I read with interest the review of William Robinson’s book by Helen and felt I wanted to add my own thoughts.
A couple of comments before I begin:
1. A garden, a book, a painting must be considered in relation to its time. Certainly Robinson’s revolt against the “formal” planting style of his time led him to promote a more natural style; but in reality if we looked in detail at his designs now we would probably think them VERY FORMAL indeed.
2. I teach the history of Italian Renaissance Gardens so my views are informed by this period when ART and NATURE were the very watch words of every garden.

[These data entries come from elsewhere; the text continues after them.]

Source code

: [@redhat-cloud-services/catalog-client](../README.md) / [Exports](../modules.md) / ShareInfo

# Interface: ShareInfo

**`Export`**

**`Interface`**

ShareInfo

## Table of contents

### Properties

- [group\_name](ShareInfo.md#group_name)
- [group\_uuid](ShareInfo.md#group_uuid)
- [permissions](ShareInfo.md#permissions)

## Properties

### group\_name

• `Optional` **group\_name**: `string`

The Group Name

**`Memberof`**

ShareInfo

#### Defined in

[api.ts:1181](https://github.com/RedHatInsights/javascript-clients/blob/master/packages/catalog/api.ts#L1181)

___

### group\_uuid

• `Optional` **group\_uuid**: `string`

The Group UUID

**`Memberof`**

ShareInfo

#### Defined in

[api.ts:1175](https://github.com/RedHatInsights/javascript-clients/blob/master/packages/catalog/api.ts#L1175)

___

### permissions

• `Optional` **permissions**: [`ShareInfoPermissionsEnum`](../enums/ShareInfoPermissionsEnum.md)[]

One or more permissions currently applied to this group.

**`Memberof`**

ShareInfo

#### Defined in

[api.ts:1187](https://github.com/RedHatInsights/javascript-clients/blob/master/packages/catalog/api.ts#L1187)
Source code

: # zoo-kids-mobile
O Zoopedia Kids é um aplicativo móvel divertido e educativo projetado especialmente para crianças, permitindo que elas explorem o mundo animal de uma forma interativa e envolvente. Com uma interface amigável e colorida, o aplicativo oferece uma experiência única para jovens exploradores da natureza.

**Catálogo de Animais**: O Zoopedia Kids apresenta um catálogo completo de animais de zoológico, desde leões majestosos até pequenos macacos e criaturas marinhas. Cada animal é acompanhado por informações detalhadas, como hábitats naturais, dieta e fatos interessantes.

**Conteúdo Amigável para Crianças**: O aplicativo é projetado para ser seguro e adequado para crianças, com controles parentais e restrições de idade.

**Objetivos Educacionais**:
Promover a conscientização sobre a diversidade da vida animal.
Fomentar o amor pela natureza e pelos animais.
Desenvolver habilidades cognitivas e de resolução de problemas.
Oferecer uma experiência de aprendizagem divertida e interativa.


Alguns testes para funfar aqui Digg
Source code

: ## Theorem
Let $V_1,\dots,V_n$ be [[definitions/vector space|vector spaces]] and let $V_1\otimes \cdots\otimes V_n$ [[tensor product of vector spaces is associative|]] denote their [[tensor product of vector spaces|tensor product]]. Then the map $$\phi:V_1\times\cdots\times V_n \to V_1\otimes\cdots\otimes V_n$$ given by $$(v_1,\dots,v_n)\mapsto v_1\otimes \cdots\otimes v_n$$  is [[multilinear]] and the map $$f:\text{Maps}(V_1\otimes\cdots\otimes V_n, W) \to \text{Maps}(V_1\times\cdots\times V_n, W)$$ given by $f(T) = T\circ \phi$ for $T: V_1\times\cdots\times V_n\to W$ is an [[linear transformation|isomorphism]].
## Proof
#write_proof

A garden is never natural. The hand of man (or more likely woman) is what defines a garden from a natural environment. However beautiful Nature is (and don’t misunderstand me I often find nature sublime) that beauty rarely lasts for more than a short period. The poppies that delight us for a month or so disappear leaving what? Here in Italy usually the end of the poppies is the end of greenness – the time when everything is parched; in other places they may just be replaced by grass. The wild bulbs seen in Turkey only cover the hillsides for a short time – there is no succession planting.
So a garden is a controlled space however much we are aiming at mimicking nature – nature is not what we truly want. Yes, yes, place plants together that have similar needs, they will certainly look better together than putting something that requires damp shade next to something that needs full drained soil and sun.
Ask Beth Chatto if her garden is Natural; I think she would say that it is a controlled space as much as the formal gardens of the past.
The current trend for ‘Meadow’ or ‘Prairie’ planting is also not natural as anyone who has tried to establish one will tell you. They are not easy to maintain. I remember talking to the Head Gardener at Hatfield House who said that the Meadow, there, needed more maintenance and more time than any other part of that wonderful garden.
For a landscape designer of the Renaissance the Balance between Art and Nature was crucial. A villa needed to be constructed in a Natural (untamed) place so that the architect could demonstrate by his design the natural laws that were present in nature. Man’s control over nature in a garden showed that he was civilised, that he had moved on from the Medieval view. Unfortunately when we visit a Renaissance Garden now, what we see is what remains – architecture, formal planting of hedges of Box (actually box was dismissed as a nasty smelling shrub in the early Renaissance and hedges were often of scented herbs like Salvia, Hyssop or Rosemary) Box was added later because it lived longer and was easier to maintain. The hedges were cut so that they cast shadows like stone (Nature as Art) but the beds would have been filled with all the new exotic plants that were being discovered. From letters and descriptions we know that for the patron of the garden it was just as important, as it is for us, to have a flower blooming every day of the year. We know too that the sound of birds and the inclusion of delicious fruits was also important for them; the Romans encouraged birds into their gardens too by placing fountains that doubled as bird baths – just look at the frescos at Pompeii or Livia’s Villa (now in a museum in Rome).
I heard a wonderful definition of a garden at a conference and for me it is true. “A garden is an outside space designed for the enjoyment of its owner and his guests”; and no, it doesn’t have to contain plants but for most peoples enjoyment there will be plants, water, perfume, sound and maybe something to engage the intellect as well.
Here are some images of the wonderful gardens that I visit with my students:
The sphinx at the beginning of the garden (Sacred Wood) at Bomarzo poses a question about Art and Nature:
You who enter here put your mind to it part by part
And tell me then if so many wonders
Were made as trickery or as art.
- We must use our intellect to decipher the meanings of this garden.